Fig 3. Regulation of division proteins by two proteome sectors quantitatively explain cell size across growth modulations.

(A) Hypothesis stating that X expression could depend on the concentration of one or two coarse-grained proteome sectors. Here we assume that X_div is invariant. (B) Empirical relationship between cell size and growth rate for three types of growth rate modulation (nutrient quality, chloramphenicol-mediated translation inhibition and expression of useless protein). Data aggregated from three studies, Basan et al. (2015), Si et al. (2017) and Taheri-Araghi et al. (2015). A scaling factor for size was applied on Si et al. and Taheri-Araghi et al. data to make the nutrient modulation data of the three studies consistent (see Fig C in S1 Text). Different branches for useless expression and chloramphenicol indicate modulations at different nutrient quality. (C) Predicted relationship between cell size and growth rate when X expression depends on both E concentration and the fraction of active ribosomes. (D-F) Log-log plots comparing model predictions with experimental data. The natural log is used. (D) Regulation of X expression by E alone can explain size data for nutrient modulation and useless expression modulation (but not chloramphenicol-mediated translation inhibition, Fig D in S1 Text). (E) Among possible regulations of X by two coarse-grained quantities, regulation by E concentration and the fraction of active ribosomes explains size data for all three types of growth rate modulations (this regulation model was used for (C)). (F) Predicted C+D durations agree with measurements by Si et al. (2017).

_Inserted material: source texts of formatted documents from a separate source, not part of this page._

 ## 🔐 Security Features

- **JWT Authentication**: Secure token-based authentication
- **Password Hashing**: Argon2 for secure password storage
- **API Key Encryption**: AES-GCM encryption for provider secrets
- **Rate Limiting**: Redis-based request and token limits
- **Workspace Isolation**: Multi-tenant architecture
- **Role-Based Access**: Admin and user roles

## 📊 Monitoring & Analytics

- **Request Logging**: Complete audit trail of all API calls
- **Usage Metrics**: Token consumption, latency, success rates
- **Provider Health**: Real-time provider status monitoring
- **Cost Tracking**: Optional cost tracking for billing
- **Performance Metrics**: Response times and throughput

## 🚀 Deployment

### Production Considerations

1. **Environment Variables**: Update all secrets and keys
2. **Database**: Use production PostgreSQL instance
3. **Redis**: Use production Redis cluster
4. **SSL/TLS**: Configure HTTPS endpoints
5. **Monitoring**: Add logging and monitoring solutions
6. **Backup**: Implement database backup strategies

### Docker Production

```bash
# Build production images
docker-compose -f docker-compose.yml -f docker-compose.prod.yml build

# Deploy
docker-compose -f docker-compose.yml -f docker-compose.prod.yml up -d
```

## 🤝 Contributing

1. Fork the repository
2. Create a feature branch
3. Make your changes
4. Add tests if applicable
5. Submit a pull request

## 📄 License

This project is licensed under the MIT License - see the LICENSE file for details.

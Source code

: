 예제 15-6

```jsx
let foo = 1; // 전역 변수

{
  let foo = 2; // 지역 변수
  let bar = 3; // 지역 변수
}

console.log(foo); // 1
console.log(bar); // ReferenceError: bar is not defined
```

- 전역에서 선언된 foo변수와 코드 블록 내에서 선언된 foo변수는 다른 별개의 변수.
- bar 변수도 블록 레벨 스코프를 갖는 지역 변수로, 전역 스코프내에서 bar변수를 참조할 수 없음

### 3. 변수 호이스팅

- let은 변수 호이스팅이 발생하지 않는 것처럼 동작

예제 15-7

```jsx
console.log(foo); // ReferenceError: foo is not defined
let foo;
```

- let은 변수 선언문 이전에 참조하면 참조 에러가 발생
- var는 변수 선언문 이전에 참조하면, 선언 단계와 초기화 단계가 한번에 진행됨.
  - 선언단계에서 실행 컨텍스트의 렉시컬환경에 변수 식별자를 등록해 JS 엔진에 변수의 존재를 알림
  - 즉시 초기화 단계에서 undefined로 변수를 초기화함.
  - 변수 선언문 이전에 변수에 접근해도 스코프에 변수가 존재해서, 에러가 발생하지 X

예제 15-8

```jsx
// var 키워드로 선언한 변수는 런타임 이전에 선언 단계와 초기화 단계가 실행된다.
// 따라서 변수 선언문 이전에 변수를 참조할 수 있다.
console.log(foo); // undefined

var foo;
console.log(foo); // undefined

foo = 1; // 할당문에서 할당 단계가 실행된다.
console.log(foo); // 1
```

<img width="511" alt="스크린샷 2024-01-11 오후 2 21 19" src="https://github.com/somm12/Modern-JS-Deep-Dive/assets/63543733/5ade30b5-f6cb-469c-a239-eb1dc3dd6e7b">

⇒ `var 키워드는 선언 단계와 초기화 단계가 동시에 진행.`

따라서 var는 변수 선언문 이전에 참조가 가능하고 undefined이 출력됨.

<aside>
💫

C+D is predicted by $\mathrm{C}+\mathrm{D}=\frac{log\left[V_{div}/S_0\right]}{\alpha }$, where α is the growth rate, V_div is the model-predicted size (3C and 3E) and S₀ is a constant measured in Si et al. (2017).

Fig 4. Emergence of ‘adder’ size homeostasis and cellular individuality in the presence of reaction noise.

(A) Simulation of model dynamics with molecular noise (top: total cell size, bottom: concentrations of cellular components). At division, cellular components are randomly split between daughter cells, so the tracked daughter has a probability 1/2 of getting each mother cell component. Same parameters as in Fig 2A. The parameters X_div and $f_X^{scale}$ were chosen to obtain realistic cell-to-cell variability in size at birth and growth rate (Methods). (B) Model leads to near 'adder' size homeostasis. Average added size during one cell cycle as a function of birth cell size (via binning) is plotted. The very weak deviation towards ‘sizer’ can be explained by a residual correlation between size at birth and X count at birth due to the non-zero share of X in total size. A model variant where X is actively degraded at a constant rate and displaying a stronger deviation towards 'sizer' behavior is also shown. Other model variants exploring size homeostasis properties are discussed in Fig G in S1 Text. (C) Emergence of cellular individuality. Stochastic stimulations are performed for ten different growth conditions: seven nutrient qualities (green triangle groups), two useless expression strengths (red triangle groups) and one chloramphenicol (blue triangle groups). For each condition, cell cycles are binned by growth rate and the corresponding birth size is plotted. Continuous lines show the prediction of the deterministic model for the three growth rate modulations. Grey lines indicate experimental trends for different nutrient qualities extracted from mother machine data (Taheri-Araghi et al., 2015).